Generative AI has shifted from simple chat interfaces to complex, autonomous agents that can reason, plan, and—most importantly—access private data. While Large Language Models (LLMs) like Gemini are incredibly capable, they are limited by their knowledge cutoff and lack of access to your specific business data.
This is where Retrieval-Augmented Generation (RAG) comes in. RAG allows an LLM to retrieve relevant information from a trusted data source before generating a response. However, building a RAG pipeline from scratch—handling vector databases, embeddings, chunking, and ranking—can be a daunting task.
In this tutorial, we will use Vertex AI Agent Builder to create a production-ready RAG agent in minutes. We will connect a Gemini-powered agent to a private data store and expose it via a Python-based interface.
What You Will Build
You will build a "Technical Support Agent" capable of answering complex questions about a specific product documentation set. Unlike a standard chatbot, this agent will:
- Search through a private repository of PDF/HTML documents.
- Ground its answers in the retrieved data to prevent hallucinations.
- Provide citations so users can verify the information.
What You Will Learn
- How to set up a Google Cloud Project for AI development.
- How to create and manage Data Stores in Vertex AI Search.
- How to configure a Gemini-powered chat application.
- How to interact with your agent programmatically using the Python SDK.
- Best practices for grounding and response quality.
Prerequisites
- A Google Cloud Platform (GCP) account with billing enabled.
- Basic knowledge of Python.
- Access to the Google Cloud Console.
- The
gcloudCLI installed and authenticated (optional but recommended).
The Learning Journey
Before we dive into the code, let's visualize the steps we will take to transform raw data into a functional AI agent.
Step 1: Project Setup and API Configuration
To begin, you need a GCP project.

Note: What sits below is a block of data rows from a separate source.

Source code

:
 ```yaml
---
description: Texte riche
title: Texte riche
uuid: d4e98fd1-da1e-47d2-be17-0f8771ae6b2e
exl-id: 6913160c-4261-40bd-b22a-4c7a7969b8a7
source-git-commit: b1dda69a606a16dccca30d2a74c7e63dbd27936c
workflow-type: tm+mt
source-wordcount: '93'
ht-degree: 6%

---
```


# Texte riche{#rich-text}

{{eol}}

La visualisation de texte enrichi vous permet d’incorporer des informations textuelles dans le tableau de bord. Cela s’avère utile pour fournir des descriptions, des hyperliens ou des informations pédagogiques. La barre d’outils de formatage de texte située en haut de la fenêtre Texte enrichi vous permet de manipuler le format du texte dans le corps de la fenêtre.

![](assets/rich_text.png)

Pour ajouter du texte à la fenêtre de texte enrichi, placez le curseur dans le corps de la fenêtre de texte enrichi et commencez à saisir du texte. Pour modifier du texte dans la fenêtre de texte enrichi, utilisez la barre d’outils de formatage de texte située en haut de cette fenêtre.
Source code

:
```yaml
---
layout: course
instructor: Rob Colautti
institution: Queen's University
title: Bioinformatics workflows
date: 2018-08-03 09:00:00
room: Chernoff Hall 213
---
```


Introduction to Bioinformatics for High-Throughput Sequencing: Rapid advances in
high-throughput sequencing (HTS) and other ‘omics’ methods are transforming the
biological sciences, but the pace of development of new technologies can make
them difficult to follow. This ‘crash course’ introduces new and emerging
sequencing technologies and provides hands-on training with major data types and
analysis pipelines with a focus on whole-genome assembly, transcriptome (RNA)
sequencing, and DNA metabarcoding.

Vertex AI Agent Builder is a managed service that orchestrates several underlying APIs, including Discovery Engine and Vertex AI.
- Go to the Google Cloud Console.
- Create a new project named
gemini-rag-agent. - Open the Cloud Shell or your local terminal and enable the necessary APIs:
gcloud services enable discoveryengine.googleapis.com \
storage.googleapis.com \
aiplatform.googleapis.com
Why this is necessary:
-
discoveryengine.googleapis.com: Powers the search and conversation capabilities. -
storage.googleapis.com: Hosts your raw documents. -
aiplatform.googleapis.com: Provides access to the Gemini models.
Step 2: Prepare Your Data Source
Vertex AI Agent Builder supports multiple data sources, including Google Cloud Storage (GCS), BigQuery, and even public website URLs. For this tutorial, we will use GCS with a collection of PDF documents.
- Create a GCS bucket:
export BUCKET_NAME="your-unique-bucket-name"
gsutil mb gs://$BUCKET_NAME
- Upload your technical documentation (PDF or JSONL files) to the bucket. If you don't have files ready, you can use a public sample:
gsutil cp gs://cloud-samples-data/gen-app-builder/search/alphabet-investor-pdfs/*.pdf gs://$BUCKET_NAME/
Note on Data Formats: For structured data, use JSONL where each line represents a document. For unstructured data, PDFs and HTML files work best as the service automatically handles text extraction and chunking.
Step 3: Create a Data Store
A Data Store is the heart of your RAG system. It indexes your files, creates vector embeddings, and prepares them for retrieval.
- In the GCP Console, navigate to Vertex AI Search and Conversation.
- Click Data Stores in the left menu and then Create Data Store.
- Select Cloud Storage as the source.
- Point it to the bucket you created (e.g.,
gs://your-unique-bucket-name/*). - Choose Unstructured Data as the data type.
- Give your data store a name, such as
tech-docs-store, and click Create.
Indexing may take several minutes depending on the volume of data. Vertex AI is busy under the hood creating an inverted index and a vector index for semantic search.
Step 4: Create the Gemini Chat Application
Now that our data is indexed, we need to create the interface that uses Gemini to reason over that data.
- In the console, click Apps > Create App.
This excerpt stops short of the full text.